## Work item
Note how many lines of the data below hold the word "before", then give that number with no other text.

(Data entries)
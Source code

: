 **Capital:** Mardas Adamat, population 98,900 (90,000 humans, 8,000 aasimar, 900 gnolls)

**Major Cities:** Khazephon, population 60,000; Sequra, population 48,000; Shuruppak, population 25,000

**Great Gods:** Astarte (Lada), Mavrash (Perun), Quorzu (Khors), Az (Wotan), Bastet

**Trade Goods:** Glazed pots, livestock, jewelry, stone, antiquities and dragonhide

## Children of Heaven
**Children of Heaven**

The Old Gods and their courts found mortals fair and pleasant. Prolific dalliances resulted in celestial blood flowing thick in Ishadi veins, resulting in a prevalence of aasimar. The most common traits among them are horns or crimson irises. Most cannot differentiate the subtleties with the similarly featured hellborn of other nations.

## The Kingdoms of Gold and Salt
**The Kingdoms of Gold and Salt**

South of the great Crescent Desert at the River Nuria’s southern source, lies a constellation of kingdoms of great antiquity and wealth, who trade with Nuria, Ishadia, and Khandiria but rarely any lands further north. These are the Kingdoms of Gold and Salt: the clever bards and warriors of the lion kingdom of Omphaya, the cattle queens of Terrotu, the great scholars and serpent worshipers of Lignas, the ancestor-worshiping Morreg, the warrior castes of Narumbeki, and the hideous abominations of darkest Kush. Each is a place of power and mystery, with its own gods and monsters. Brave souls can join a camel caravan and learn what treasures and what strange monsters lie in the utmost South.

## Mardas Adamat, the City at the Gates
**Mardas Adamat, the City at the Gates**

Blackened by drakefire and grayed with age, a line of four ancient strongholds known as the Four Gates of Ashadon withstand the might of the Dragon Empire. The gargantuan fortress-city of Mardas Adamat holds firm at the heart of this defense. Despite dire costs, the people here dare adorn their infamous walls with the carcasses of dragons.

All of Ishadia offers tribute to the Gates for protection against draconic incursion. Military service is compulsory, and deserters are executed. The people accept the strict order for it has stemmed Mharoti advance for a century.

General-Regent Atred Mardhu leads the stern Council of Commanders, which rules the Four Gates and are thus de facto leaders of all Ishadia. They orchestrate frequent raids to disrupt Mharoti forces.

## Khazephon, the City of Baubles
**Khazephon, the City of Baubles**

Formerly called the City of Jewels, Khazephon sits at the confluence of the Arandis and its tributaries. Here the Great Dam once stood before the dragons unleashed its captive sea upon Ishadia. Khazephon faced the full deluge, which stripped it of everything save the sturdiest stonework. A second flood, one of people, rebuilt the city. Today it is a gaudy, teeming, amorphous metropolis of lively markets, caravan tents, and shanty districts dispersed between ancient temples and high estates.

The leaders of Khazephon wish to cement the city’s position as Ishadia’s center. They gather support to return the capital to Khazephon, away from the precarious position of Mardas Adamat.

...

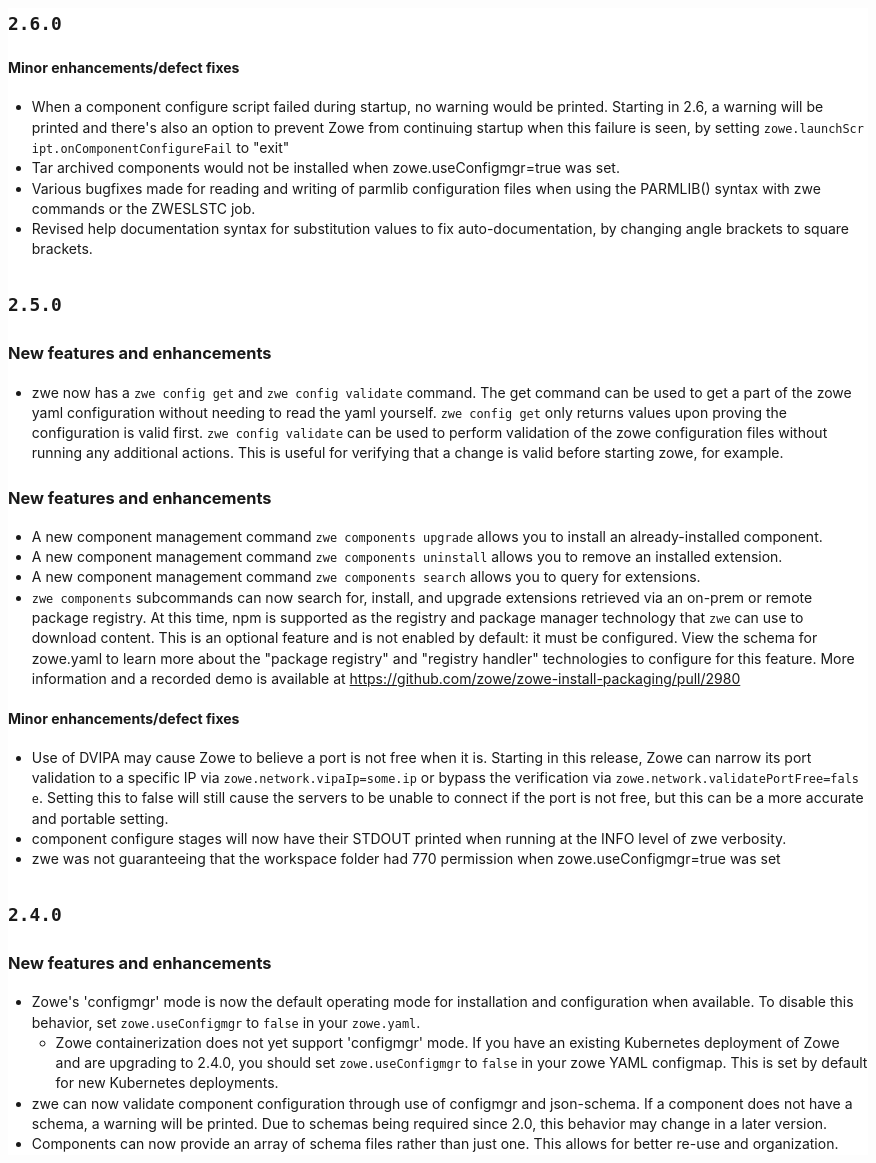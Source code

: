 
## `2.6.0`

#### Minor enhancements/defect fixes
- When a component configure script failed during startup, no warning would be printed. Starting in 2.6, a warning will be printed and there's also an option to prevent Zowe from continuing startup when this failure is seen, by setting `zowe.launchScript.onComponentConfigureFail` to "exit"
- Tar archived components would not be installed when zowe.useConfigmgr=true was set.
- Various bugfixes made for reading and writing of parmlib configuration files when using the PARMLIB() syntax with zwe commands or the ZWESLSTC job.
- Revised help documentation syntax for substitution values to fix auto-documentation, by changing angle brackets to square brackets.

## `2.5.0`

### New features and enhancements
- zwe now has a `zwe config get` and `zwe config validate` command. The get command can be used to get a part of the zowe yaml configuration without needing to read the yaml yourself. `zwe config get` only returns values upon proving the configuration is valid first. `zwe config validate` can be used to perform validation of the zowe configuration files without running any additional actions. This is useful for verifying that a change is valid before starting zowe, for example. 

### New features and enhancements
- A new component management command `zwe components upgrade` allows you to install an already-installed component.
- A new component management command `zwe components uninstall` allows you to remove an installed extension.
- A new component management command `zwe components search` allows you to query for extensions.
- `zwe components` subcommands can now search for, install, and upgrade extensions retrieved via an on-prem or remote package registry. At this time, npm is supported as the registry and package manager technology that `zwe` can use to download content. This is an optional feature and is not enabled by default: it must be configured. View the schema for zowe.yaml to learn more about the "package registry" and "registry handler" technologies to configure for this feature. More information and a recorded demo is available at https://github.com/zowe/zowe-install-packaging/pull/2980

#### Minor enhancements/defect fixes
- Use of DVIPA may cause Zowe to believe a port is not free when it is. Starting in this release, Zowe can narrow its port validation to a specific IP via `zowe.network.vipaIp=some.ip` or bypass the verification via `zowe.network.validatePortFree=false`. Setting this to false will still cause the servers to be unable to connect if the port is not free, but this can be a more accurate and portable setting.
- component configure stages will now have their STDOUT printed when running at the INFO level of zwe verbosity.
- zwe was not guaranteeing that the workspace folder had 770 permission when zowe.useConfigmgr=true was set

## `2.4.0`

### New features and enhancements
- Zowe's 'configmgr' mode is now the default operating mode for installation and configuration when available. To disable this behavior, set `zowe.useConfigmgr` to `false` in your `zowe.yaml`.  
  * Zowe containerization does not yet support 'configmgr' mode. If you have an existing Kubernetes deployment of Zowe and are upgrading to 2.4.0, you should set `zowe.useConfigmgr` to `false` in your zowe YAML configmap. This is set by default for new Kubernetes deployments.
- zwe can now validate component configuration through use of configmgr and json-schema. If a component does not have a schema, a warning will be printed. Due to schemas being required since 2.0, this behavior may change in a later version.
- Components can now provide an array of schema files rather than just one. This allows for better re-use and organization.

## Task answer
2